Had the provisions of section 28, supra, first appeared in the Borough Code of 1915 we would be disposed to agree with the position taken by the court below. But we pointed out in In re Petition of Clarion Borough, 77 Pa. Super. 429 that article 28, supra, is practically a re-enactment, so far as boroughs are concerned, of the Act of May 28, 1907, P.L. 287, authorizing cities, boroughs and townships in making improvements to or on streets, alleys or highways entirely within their limits, but forming the dividing line between them and any other municipality or township located in the same county, to assess the property in such other municipality or township abutting on said street, alley, or highway so improved for a depth of 150 feet, to the extent of the benefits conferred by such improvement, as if the said property were entirely located within the limits of said first named cities, boroughs or townships. We sustained the constitutionality of the Act of 1907, supra, in Ben Avon Boro v. Crawford, 64 Pa. Super. 163. It is not necessary to add anything to what was so well expressed by Judge HENDERSON in the opinion in that case, except to note, in response to the suggestion of the court below in the present case, that municipal *Page 207 assessments for street improvements are not taxes. They are claims laid against properties abutting on and benefited by the improvement, only to the extent of the benefits received. Hence decisions of the appellate courts relative to the attempted levying of taxes by municipalities on lands outside the taxing district are not in point.
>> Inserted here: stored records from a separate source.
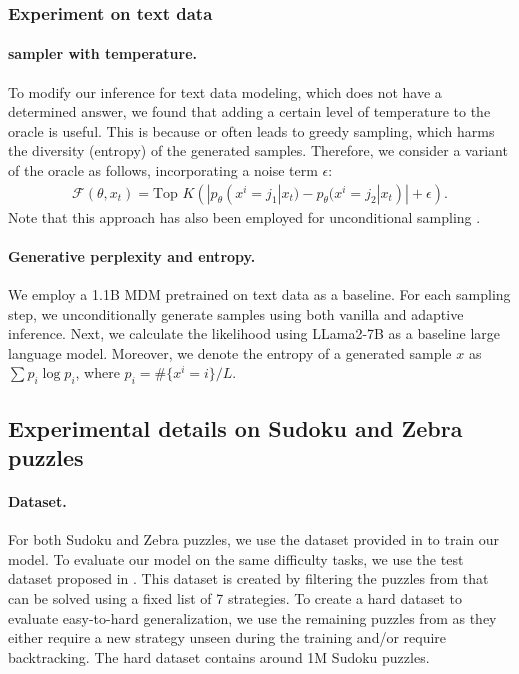 \subsubsection{Experiment on text data}

\paragraph{\topkprobdiff sampler with temperature.}
To modify our inference for text data modeling, which does not have a determined answer, we found that adding a certain level of temperature to the oracle is useful. This is because \topkprobdiff or \topk often leads to greedy sampling, which harms the diversity (entropy) of the generated samples. Therefore, we consider a variant of the oracle as follows, incorporating a noise term $\epsilon$:
\begin{align*}
    \mathcal{F}(\theta, x_t) = \text{Top } K \left(| p_\theta(x^i = j_1 | x_t) - p_\theta(x^i = j_2 | x_t) | + \epsilon \right).
\end{align*}
Note that this approach has also been employed for unconditional sampling \cite{wang2024diffusion,zheng2024reparameterized}.

\paragraph{Generative perplexity and entropy.} 
We employ a 1.1B MDM pretrained on text data as a baseline. For each sampling step, we unconditionally generate samples using both vanilla and adaptive inference. Next, we calculate the likelihood using LLama2-7B as a baseline large language model. Moreover, we denote the entropy of a generated sample $x$ as  $\sum p_i \log p_i$, where $p_i = \# \{x^i = i \}/L$.


\subsection{Experimental details on Sudoku and Zebra puzzles}
\label{appendix:sudoku-zebra-exp-details}

\paragraph{Dataset.} For both Sudoku and Zebra puzzles, we use the dataset provided in \citet{shah2024causal} to train our model. To evaluate our model on the same difficulty tasks, we use the test dataset proposed in \citet{shah2024causal}. This dataset is created by filtering the puzzles from \cite{david_g__radcliffe_2020} that can be solved using a fixed list of 7 strategies. To create a hard dataset to evaluate easy-to-hard generalization, we use the remaining puzzles from \cite{david_g__radcliffe_2020} as they either require a new strategy unseen during the training and/or require backtracking. The hard dataset contains around 1M Sudoku puzzles.

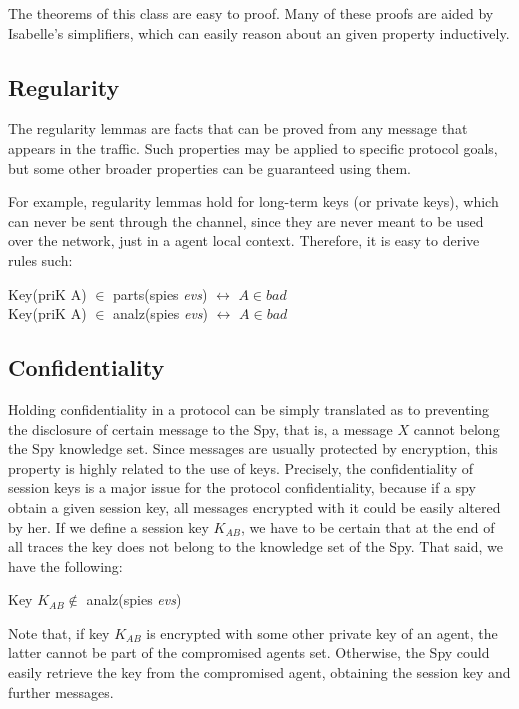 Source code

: The theorems of this class are easy to proof. Many of these proofs are aided by Isabelle's simplifiers, which can easily reason about an given property inductively.

\subsection{Regularity}
The regularity lemmas are facts that can be proved from any message that appears in the traffic. Such properties may be applied to specific protocol goals, but some other broader properties can be guaranteed using them.

For example, regularity lemmas hold for long-term keys (or private keys), which can never be sent through the channel, since they are never meant to be used over the network, just in a agent local context. Therefore, it is easy to derive rules such:

\begin{center}
  Key(priK A) $\in$ parts(spies \textit{evs}) $\leftrightarrow$ $A \in bad$ \\
  Key(priK A) $\in$ analz(spies \textit{evs}) $\leftrightarrow$ $A \in bad$
\end{center}

\subsection{Confidentiality}
Holding confidentiality in a protocol can be simply translated as to preventing the disclosure of certain message to the Spy, that is, a message $X$ cannot belong the Spy knowledge set. Since messages are usually protected by encryption, this property is highly related to the use of keys. Precisely, the confidentiality of session keys is a major issue for the protocol confidentiality, because if a spy obtain a given session key, all messages encrypted with it could be easily altered by her. If we define a session key $K_{AB}$, we have to be certain that at the end of all traces the key does not belong to the knowledge set of the Spy. That said, we have the following:

\begin{center}
  Key $K_{AB} \notin$ analz(spies \textit{evs})
\end{center}

Note that, if key $K_{AB}$ is encrypted with some other private key of an agent, the latter cannot be part of the compromised agents set. Otherwise, the Spy could easily retrieve the key from the compromised agent, obtaining the session key and further messages.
When, therefore, the legislature took up the task of consolidating the various laws relating to boroughs into a comprehensive compilation or code, it knew, and the public was bound to know, that boroughs already possessed the power recited in section 28, supra; that it was not the conferring of a new power but only its re-enactment in the course of consolidating many acts into one comprehensive statute. Article III, section 3 of the constitution does not require that a general act consolidating many statutes enacted over a course of years, with reference to some broad subject of legislation, shall in its title refer to all the other subjects collaterally affected by the passage of the various statutes to be consolidated. Those affected by such legislation were put upon notice of its effect on them when the statutes were originally enacted in compliance with Article III, section 3 of the Constitution aforesaid, with the subjects of legislation clearly expressed in their respective titles. It is not necessary to repeat them again in the title of the consolidating act, provided the subject is germane to the general subject of legislation as it existed when the consolidating statute was passed: Johnson v. Harrison, 47 Minn. 575,50 N.W. 923; Larned v. Tiernan, 110 Ill. 173; Marston v. Humes, 3 Wn. 267, 28 P. 520; Hennig v. Staed, 138 Mo. 430,40 S.W. 95; State v. Horner, 35 S.D. 612, 153 N.W. 766; Aud. Genl. v. Lake George R. Co., 82 Mich. 426, 46 N.W. 730; 36 Cyc. 1021 (c). See also Com. v. Snyder, 279 Pa. 234, 243. The title of a consolidating act must be passed upon *Page 208 in the light of the legislation already existing on the subject at the time of its passage. Bearing this in mind we are of opinion that section 28 of Chapter VI, Article VII, of the Borough Code aforesaid is constitutional.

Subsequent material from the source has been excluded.